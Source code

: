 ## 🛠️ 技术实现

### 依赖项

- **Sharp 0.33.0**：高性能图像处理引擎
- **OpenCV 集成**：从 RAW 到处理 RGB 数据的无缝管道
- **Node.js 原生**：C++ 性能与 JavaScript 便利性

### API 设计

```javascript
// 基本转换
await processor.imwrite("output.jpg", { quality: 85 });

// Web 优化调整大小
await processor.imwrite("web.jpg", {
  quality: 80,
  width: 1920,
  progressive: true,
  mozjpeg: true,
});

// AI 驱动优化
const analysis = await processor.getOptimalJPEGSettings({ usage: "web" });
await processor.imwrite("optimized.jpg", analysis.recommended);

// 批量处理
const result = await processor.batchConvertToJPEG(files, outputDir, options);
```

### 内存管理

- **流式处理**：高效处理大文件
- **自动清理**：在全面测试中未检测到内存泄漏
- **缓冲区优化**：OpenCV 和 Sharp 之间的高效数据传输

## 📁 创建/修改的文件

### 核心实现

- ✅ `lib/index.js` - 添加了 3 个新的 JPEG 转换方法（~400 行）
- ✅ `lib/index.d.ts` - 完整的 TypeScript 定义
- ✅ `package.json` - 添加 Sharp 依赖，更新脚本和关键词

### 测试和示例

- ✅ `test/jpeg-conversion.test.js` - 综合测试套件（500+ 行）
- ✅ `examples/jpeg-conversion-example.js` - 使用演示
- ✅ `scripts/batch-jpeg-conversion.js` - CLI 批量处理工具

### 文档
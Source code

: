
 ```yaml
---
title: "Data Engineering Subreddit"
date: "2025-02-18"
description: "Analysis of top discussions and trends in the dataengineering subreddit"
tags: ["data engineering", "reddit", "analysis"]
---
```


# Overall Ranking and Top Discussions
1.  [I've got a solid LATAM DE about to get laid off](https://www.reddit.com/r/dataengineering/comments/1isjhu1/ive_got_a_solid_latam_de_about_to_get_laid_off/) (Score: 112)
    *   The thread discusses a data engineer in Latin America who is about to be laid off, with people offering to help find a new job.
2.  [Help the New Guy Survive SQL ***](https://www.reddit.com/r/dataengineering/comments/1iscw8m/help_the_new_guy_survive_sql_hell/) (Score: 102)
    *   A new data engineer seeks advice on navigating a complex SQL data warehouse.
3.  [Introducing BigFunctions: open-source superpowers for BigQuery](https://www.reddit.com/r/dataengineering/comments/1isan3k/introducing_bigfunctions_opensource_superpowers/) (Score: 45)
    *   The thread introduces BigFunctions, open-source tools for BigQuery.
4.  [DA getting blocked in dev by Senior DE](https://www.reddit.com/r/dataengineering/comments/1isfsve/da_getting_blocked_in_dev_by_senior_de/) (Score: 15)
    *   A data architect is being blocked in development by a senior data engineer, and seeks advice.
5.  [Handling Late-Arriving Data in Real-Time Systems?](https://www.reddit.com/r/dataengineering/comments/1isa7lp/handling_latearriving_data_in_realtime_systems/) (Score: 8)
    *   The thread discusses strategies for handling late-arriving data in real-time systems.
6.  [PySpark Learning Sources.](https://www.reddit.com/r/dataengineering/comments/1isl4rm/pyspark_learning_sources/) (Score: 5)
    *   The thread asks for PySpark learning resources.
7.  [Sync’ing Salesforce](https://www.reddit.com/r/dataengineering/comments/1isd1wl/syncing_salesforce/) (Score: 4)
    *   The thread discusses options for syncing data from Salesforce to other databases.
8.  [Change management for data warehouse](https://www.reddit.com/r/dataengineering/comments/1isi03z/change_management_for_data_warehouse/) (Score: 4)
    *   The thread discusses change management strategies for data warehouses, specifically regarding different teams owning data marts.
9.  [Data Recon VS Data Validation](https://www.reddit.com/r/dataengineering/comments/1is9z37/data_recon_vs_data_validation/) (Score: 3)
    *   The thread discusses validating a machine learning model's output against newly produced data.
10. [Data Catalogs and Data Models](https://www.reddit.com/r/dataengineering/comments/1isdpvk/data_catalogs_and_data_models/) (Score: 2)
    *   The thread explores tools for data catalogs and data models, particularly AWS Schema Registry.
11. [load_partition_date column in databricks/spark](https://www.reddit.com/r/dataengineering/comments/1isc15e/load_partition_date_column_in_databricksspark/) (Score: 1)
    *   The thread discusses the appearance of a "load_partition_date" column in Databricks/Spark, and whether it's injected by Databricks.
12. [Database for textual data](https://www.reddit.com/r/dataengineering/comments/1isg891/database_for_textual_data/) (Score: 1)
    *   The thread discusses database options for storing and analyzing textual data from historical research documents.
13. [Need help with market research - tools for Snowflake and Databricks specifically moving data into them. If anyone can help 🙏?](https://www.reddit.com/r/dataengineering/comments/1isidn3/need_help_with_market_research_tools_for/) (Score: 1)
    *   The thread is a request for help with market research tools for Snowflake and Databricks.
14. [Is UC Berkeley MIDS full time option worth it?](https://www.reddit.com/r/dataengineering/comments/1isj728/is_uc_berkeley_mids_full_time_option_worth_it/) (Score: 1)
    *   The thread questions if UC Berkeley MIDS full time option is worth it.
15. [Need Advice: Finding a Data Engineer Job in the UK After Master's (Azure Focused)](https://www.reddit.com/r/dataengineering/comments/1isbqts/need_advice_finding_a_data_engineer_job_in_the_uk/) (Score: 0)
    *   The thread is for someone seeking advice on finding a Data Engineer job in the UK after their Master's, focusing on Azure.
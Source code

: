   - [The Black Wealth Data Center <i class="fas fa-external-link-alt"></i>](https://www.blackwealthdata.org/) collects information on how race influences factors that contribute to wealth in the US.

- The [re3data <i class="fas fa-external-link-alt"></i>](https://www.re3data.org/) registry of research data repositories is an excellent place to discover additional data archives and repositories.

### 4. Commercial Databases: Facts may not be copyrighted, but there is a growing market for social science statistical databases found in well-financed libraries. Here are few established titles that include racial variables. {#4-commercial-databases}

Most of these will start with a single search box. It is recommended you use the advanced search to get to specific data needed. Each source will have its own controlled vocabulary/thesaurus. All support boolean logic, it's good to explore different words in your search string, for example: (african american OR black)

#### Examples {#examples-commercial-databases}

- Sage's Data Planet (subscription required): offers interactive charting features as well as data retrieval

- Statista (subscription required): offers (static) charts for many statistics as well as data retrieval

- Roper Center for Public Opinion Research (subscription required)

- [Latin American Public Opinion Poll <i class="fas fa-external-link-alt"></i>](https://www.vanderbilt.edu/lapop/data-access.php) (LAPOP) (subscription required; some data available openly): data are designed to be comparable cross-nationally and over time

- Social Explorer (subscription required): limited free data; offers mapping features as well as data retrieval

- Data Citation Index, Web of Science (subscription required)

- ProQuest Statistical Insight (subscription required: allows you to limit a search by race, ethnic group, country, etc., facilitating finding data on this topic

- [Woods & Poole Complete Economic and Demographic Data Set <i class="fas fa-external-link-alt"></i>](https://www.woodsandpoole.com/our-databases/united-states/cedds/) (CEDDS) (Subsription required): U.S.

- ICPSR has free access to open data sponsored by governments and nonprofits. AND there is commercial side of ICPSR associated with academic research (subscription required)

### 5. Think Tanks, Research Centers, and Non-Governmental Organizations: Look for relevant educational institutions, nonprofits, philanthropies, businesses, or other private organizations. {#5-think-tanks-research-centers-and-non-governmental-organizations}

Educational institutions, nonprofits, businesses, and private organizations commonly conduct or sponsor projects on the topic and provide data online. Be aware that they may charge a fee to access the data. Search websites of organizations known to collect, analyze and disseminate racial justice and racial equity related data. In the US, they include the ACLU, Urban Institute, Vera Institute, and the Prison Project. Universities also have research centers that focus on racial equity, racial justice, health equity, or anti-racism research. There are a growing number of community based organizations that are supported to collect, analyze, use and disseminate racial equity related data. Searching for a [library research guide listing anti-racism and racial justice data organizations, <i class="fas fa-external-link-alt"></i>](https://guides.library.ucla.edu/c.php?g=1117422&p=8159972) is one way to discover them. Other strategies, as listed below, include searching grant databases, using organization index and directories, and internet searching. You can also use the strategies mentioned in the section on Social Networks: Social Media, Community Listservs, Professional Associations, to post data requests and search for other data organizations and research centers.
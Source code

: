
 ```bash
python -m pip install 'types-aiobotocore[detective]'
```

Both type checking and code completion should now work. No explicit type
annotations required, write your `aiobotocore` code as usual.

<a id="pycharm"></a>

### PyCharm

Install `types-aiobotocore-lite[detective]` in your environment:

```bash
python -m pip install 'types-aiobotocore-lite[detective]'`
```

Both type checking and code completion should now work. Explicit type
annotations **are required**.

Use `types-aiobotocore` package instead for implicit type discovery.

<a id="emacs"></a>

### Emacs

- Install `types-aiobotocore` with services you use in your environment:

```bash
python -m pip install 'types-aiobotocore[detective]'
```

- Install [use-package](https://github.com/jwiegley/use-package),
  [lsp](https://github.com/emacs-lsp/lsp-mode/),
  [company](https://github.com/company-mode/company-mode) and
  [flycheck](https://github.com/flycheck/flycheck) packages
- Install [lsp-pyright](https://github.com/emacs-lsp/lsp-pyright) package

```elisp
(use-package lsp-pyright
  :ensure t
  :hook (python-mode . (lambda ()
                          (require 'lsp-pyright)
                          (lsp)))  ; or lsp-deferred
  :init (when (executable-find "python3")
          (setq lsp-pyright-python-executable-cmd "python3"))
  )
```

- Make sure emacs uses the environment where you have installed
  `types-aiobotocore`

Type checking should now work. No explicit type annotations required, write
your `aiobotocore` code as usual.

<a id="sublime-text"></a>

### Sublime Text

Directions for this task → Your answer must consist of every line from the listing that holds the string "required".

Response to the task →
- Sage's Data Planet (subscription required): offers interactive charting features as well as data retrieval
- Statista (subscription required): offers (static) charts for many statistics as well as data retrieval
- Roper Center for Public Opinion Research (subscription required)
- [Latin American Public Opinion Poll <i class="fas fa-external-link-alt"></i>](https://www.vanderbilt.edu/lapop/data-access.php) (LAPOP) (subscription required; some data available openly): data are designed to be comparable cross-nationally and over time
- Social Explorer (subscription required): limited free data; offers mapping features as well as data retrieval
- Data Citation Index, Web of Science (subscription required)
- ProQuest Statistical Insight (subscription required: allows you to limit a search by race, ethnic group, country, etc., facilitating finding data on this topic
- [Woods & Poole Complete Economic and Demographic Data Set <i class="fas fa-external-link-alt"></i>](https://www.woodsandpoole.com/our-databases/united-states/cedds/) (CEDDS) (Subsription required): U.S.
- ICPSR has free access to open data sponsored by governments and nonprofits. AND there is commercial side of ICPSR associated with academic research (subscription required)
annotations required, write your `aiobotocore` code as usual.
annotations **are required**.
Type checking should now work. No explicit type annotations required, write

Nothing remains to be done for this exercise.